Ils relevèrent la tête, observant l'homme qui venait d'arriver. Il était grand, le visage rosit par le froid et les traits durs. Sa tenue était impeccable : un costume trois pièces gris souris, un chapeau feutre recouvrant des cheveux bruns soigneusement coiffés et un long manteau pendant sur le bras. Malgré son allure stricte et formelle, le sourire chaleureux et le regard bienveillant qu'il leur offrit suffirent à mettre Harry en confiance.
-Je m'appelle Andrew Dickens. Je suis enchanté de vous rencontrer, dit-il de sa voix chaude en leur serrant tour à tour la main.
-Bonjour Mr Dickens, répondit suavement Drago, je vous en prie, installez vous.
-Merci. Bien, je vais aller droit au but messieurs. Sachez que je suis totalement neutre dans cette affaire. Cette neutralité est d'ailleurs l'honneur du journal, nous portons une attention toute particulière à rapporter les faits et que les faits, tels qu'ils sont, expliqua-t-il en posant soigneusement ses mots. Nous laissons aux lecteurs le loisir de se forger ainsi leur opinion en ayant toutes les cartes en main. Vos propos seront donc retranscrits tels quels.

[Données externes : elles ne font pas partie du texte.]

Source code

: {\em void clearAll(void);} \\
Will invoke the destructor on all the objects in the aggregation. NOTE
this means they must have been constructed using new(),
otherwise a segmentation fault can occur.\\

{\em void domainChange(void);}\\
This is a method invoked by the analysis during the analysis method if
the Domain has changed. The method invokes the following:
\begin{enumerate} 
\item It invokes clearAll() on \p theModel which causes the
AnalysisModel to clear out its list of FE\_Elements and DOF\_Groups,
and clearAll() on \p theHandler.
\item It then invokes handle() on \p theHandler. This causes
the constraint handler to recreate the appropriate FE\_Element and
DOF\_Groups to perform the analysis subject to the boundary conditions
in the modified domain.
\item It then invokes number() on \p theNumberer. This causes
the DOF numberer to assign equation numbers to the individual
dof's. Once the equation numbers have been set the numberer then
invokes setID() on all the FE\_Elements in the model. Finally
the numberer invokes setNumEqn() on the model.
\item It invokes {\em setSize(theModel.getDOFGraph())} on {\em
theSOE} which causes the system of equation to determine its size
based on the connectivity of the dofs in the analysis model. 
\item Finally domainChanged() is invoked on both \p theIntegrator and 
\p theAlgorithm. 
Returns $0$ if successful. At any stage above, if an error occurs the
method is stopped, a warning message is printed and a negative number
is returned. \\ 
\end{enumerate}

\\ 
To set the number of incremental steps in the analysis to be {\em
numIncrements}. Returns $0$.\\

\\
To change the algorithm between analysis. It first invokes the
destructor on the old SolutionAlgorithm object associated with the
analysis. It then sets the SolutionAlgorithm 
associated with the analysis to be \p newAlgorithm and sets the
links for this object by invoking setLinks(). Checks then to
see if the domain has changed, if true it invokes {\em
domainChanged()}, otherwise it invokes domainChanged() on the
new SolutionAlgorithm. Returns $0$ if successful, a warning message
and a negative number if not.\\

Harry hocha la tête. Il comprenait mieux maintenant pourquoi Drago avait tant tenu à ce que cela soit ce journal qui ait l'exclusivité de leurs révélations. Jamais la Gazette n'avait fait le choix d'une telle impartialité, influençant sans scrupules les lecteurs.
-Si vous êtes d'accord, je pense d'abord interviewer Mr Potter, puis ce sera vous, Mr Malefoy. Nous finirons enfin sur des questions réponses. Cela vous convient-il ? demanda Mr Dickens en sortant une plume et un calepin. Ho ne vous inquiétez pas, ce n'est pas une plume à papote, ajouta-t-il en voyant le regard noir de Drago. Je déteste ces choses, elles transforment toujours les dires des gens, c'est un vrai carnage. Une honte pour un journaliste si vous voulez mon avis. Alors, sommes-nous d'accord pour commencer, Mr Potter ?
Harry sentit son cœur se réchauffer. Enfin, il allait pouvoir alléger sa conscience. Rendre justice à Cédric et surtout, alerter le monde magique. Il croisa le regard serein et encourageant de Drago. Harry sourit. Il savait que quelque part dans la taverne, Hermione et Ron le guettait avec sérieux, veillant sur lui.
Il n'était pas seul, ses amis étaient à ses côtés. Tu-Sais-Qui n'avait qu'à bien se tenir, Harry était prêt.
-Allons-y, dit-il en se redressant, le regard déterminé.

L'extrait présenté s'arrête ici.